Monday, December 24, 2007

CEO democracies

So, non-industry candidates chosen to lead software companies grow. Here’s the latest from Dan Farber. When former Delta Airlines chief operating officer James Whitehurst takes over as CEO of Red Hat (vendors of Open source software/servers) on New Year’s Day he’ll face the worst kind of doubters–the quiet ones. At least, No analyst is going to question the Whitehurst move amid a great third quarter.

But Farber believes Whitehurst could very well take Red Hat to the next level. He quotes the example of Lou Gerstner. “Before we pooh pooh Whitehurst we should remember Lou Gerstner. Remember him? Oh yeah, he’s the guy that transformed IBM into a services juggernaut. The funny part of the story: Before IBM Gerstner was CEO of RJR Nabisco. Before RJR, Gerstner was at American Express. What did Gerstner know about mainframes? Probably nothing, this was the point of the hire in the first place.”
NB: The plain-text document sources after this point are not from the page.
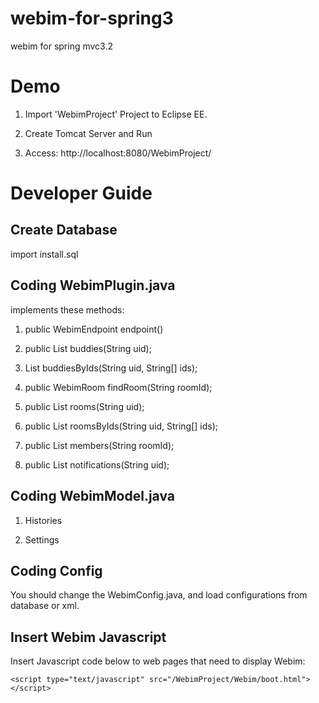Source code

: webim-for-spring3
=================

webim for spring mvc3.2

Demo
====

1. Import 'WebimProject' Project to Eclipse EE.

2. Create Tomcat Server and Run

3. Access: http://localhost:8080/WebimProject/

Developer Guide
===============

Create Database
---------------

import install.sql

Coding WebimPlugin.java
-----------------------

implements these methods:

1.  public WebimEndpoint endpoint() 

2.  public List<WebimEndpoint> buddies(String uid);

3.  List<WebimEndpoint> buddiesByIds(String uid, String[] ids);

4.  public WebimRoom findRoom(String roomId);

5.  public List<WebimRoom> rooms(String uid);

6.  public List<WebimRoom> roomsByIds(String uid, String[] ids);

8.  public List<WebimMember> members(String roomId);

9.  public List<WebimNotification> notifications(String uid);

Coding WebimModel.java
-----------------------

1. Histories

2. Settings

Coding Config
-------------

You should change the WebimConfig.java, and load configurations from database or xml.

Insert Webim Javascript
-----------------------

Insert Javascript code below to web pages that need to display Webim:

	<script type="text/javascript" src="/WebimProject/Webim/boot.html"></script>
Well, that’s fine. But here’s Red Hat’s outgoing CEO Matthew J. Szulik on why he thinks Whitehurst has a geek streak - “In my first meeting with Jim Whitehurst, we discussed the four Linux distributions that he was running on his home personal network. He was running Fedora Core 6 and Fedora Core 7 at home. He was running Slackware at home and he was an experienced software developer up until the time that he was at BCG (Boston Consulting Group). So we are getting a technically savvy executive who happens to have strong operational, financial, and strategic skills and it was in my view that in comparison to his peers that were finalists for the job, that he stood head and shoulders above, in light of all of the qualities that we were looking for in my successor.”

I just hope he is right. Let Whitehurst lead Red Hat to greater glories. All the very best. Why should anyone worry?

I am just glad it’s not the other way round. Imagine Delta picking up Matt Szulik to fly its plane because he’s flown some kites during his school days…:)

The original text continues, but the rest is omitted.